Welcome to 2025 | Economic & Market Review

For the quarter ending December 31st, 2024.


Let's face it, the November election overshadowed just about everything else this past quarter. Not even two rate cuts by the FOMC were enough to stop the bleeding in the bond market. If you ponder this for a moment, you realize the significance of bonds losing value as the Fed was lowering the cost of capital. When was the last time that occurred? 

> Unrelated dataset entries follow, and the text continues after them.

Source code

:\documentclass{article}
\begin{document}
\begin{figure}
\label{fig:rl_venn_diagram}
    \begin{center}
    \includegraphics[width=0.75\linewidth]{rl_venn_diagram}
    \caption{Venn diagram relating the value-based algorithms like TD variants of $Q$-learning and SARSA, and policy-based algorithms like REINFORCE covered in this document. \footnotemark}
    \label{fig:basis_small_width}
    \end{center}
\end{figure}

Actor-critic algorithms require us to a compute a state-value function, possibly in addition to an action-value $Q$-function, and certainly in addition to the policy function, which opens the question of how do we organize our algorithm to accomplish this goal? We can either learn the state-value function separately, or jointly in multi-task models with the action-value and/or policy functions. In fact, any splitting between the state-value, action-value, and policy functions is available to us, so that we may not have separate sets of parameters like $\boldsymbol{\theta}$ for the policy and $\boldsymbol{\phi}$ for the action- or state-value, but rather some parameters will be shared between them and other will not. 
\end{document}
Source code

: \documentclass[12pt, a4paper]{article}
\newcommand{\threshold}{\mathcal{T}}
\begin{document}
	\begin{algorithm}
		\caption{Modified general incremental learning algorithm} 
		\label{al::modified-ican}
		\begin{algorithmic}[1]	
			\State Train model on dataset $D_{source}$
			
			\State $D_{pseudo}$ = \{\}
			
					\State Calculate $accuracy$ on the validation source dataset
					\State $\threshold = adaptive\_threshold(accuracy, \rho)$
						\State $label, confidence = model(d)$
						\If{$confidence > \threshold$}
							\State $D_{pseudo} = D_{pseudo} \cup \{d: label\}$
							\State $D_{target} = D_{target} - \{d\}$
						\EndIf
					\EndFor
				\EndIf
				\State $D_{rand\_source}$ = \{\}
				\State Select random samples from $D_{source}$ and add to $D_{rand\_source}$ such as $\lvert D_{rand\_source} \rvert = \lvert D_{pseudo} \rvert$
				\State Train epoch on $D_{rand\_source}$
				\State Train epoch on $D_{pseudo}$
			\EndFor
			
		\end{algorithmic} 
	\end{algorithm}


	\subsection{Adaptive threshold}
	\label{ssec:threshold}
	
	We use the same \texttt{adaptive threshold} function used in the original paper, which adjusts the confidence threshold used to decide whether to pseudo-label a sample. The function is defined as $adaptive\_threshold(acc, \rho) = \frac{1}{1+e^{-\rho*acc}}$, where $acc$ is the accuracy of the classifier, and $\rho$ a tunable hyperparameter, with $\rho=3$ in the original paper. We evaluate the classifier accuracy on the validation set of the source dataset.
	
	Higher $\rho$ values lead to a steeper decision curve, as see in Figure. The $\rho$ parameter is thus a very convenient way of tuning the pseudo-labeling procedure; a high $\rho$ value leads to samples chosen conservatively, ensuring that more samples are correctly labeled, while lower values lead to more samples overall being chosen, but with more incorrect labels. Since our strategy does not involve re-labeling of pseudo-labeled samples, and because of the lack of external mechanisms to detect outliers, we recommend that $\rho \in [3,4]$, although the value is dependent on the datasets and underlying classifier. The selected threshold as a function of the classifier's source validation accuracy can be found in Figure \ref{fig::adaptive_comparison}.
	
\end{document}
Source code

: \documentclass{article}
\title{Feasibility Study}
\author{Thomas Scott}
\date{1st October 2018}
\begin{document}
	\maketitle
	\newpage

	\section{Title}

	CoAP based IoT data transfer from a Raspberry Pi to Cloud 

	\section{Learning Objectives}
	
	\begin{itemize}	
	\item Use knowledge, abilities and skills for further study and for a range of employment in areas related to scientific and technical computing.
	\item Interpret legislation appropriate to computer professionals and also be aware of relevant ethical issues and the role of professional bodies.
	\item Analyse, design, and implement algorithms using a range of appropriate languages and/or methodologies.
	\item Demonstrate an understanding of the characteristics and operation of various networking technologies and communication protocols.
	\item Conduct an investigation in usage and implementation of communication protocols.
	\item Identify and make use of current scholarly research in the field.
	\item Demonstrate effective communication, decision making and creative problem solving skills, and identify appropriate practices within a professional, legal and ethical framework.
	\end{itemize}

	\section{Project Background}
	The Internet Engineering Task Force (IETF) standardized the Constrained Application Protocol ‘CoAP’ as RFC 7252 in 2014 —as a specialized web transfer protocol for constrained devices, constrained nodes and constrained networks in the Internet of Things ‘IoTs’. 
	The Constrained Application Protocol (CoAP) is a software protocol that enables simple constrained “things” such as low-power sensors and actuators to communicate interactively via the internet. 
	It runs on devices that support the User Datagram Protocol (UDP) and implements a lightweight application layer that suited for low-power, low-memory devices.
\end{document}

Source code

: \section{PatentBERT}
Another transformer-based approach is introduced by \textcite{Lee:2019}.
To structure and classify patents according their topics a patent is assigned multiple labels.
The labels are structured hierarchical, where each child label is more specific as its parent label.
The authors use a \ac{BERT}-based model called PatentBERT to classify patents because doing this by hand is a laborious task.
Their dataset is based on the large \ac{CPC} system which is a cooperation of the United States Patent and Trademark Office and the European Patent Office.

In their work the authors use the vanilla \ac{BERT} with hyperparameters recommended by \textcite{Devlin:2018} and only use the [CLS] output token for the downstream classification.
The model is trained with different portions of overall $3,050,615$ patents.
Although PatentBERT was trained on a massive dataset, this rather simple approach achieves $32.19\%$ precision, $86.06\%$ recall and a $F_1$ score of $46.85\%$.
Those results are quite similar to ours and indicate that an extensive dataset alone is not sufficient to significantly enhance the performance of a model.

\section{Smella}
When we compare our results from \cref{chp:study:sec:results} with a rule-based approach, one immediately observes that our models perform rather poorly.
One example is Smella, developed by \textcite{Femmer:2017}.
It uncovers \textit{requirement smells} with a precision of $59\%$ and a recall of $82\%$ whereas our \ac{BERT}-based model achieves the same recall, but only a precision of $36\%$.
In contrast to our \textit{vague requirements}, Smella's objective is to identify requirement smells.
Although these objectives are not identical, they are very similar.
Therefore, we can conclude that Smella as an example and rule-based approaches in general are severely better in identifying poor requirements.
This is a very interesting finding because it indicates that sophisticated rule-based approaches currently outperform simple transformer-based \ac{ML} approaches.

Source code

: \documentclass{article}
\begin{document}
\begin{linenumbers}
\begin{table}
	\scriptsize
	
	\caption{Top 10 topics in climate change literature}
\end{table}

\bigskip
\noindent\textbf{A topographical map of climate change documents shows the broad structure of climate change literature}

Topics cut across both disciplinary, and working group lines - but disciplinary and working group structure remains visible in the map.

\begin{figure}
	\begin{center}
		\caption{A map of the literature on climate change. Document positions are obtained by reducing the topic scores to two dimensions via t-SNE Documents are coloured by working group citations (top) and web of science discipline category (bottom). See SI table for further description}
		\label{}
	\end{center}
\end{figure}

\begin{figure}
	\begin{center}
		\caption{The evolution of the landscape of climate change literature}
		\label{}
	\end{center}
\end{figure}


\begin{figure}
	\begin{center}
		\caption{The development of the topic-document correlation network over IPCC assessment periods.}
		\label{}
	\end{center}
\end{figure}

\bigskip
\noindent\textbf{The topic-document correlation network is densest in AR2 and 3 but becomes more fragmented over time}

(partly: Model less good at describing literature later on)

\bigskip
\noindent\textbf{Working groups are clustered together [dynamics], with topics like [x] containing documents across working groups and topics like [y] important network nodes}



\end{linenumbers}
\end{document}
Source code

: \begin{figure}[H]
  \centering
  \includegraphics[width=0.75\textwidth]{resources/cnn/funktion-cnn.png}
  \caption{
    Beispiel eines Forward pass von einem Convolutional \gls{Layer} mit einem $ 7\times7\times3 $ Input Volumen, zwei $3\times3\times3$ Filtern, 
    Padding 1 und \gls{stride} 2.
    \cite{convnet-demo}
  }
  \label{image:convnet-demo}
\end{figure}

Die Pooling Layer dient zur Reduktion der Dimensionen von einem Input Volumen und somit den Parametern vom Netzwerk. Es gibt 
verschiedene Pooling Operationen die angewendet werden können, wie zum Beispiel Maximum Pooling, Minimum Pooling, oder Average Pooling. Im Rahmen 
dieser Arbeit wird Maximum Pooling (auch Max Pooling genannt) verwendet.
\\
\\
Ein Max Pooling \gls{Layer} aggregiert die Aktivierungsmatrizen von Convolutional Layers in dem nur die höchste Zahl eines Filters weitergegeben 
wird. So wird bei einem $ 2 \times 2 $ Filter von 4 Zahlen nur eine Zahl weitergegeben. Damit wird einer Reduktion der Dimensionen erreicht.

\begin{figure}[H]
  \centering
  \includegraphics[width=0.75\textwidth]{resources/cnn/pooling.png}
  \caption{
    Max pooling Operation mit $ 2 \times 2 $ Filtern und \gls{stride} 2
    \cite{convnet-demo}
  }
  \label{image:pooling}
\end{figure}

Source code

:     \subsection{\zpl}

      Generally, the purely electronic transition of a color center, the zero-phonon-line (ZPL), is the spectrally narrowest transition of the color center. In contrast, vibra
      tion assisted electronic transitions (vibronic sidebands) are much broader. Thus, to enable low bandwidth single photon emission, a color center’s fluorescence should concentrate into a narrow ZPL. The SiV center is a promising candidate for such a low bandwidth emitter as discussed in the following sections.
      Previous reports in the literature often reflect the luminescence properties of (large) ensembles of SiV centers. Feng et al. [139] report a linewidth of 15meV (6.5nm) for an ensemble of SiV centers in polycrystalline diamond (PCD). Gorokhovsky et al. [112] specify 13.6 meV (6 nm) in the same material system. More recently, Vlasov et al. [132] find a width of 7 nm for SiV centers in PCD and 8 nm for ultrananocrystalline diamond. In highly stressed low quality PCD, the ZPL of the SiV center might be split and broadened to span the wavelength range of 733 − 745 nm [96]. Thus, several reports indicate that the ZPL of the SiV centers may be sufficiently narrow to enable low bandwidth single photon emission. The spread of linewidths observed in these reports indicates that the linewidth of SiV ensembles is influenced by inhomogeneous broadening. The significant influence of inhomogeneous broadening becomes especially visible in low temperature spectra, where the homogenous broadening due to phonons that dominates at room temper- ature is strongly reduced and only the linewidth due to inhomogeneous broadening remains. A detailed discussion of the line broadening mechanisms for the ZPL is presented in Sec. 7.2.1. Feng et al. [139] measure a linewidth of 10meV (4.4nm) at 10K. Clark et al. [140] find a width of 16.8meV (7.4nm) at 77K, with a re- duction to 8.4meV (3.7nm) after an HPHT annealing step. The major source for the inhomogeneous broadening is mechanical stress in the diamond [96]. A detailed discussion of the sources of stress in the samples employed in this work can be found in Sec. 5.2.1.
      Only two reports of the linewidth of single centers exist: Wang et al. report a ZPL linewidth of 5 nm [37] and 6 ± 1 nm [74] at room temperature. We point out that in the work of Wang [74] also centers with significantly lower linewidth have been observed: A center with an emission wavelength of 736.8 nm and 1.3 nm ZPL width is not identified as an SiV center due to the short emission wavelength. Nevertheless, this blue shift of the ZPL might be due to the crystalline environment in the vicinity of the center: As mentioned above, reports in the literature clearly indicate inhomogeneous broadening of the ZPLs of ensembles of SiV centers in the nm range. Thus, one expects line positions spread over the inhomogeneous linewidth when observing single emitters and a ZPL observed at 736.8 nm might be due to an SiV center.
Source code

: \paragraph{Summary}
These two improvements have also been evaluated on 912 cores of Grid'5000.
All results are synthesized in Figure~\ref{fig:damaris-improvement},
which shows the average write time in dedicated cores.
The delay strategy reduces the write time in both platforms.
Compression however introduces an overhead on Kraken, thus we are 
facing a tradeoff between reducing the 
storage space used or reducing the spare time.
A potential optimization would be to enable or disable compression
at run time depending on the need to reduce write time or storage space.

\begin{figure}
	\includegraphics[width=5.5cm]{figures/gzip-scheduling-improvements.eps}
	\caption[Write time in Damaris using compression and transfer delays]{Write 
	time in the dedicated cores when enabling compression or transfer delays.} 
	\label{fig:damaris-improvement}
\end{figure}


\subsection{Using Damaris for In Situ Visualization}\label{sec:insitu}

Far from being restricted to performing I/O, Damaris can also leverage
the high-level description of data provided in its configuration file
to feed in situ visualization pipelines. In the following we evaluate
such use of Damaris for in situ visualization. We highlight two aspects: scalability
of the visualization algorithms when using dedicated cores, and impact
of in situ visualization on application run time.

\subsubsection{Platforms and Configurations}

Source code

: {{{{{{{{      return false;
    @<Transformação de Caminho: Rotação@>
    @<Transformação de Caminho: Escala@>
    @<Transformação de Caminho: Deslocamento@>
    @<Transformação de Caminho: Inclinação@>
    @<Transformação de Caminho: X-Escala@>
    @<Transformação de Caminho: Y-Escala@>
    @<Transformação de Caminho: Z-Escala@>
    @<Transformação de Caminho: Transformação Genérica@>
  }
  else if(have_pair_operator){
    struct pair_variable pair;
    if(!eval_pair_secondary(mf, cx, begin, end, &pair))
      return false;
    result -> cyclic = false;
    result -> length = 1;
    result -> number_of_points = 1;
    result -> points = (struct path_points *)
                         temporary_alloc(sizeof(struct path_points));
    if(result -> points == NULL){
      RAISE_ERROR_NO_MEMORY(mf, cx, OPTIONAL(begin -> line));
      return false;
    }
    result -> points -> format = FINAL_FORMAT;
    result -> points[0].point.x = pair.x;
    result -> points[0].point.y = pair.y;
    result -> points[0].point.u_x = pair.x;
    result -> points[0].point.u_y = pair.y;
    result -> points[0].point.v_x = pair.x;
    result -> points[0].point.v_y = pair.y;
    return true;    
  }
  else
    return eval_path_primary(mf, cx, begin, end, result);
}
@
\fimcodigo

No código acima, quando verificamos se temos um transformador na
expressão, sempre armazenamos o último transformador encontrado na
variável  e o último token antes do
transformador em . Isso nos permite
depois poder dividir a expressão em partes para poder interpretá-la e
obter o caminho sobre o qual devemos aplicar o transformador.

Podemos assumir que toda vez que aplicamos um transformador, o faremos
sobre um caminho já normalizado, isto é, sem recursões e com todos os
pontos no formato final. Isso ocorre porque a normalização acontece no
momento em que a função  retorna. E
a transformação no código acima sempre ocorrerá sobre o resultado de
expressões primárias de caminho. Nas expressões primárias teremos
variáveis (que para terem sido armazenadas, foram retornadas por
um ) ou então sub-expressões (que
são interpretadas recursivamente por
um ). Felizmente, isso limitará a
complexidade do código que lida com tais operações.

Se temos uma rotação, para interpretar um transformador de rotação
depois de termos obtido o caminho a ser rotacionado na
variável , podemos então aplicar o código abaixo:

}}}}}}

So back to the initial statement: the convincing Trump victory immediately created the following narrative: tariffs will increase, as should economic activity (the term 'animal spirits' is once again in vogue); wages - especially among lower-level workers - will increase with a reduced workforce thanks to deportations; and taxes will be lowered, which may increase the federal deficit and debt. All of this should result in an increase in interest rates. Now, whether all, some, or none of this actually comes to fruition remains to be seen. But at the end of the day, this narrative put the FOMC rate cuts back to page-five reading. 


Yes, the bond market took a beating over the past few months while domestic stocks continued to head northward in the face of rising skepticism. Nothing new here, but technology issues trounced all the other sectors as the U.S. trounced just about every other country. In other words, it paid to stay home and go big in 2024. 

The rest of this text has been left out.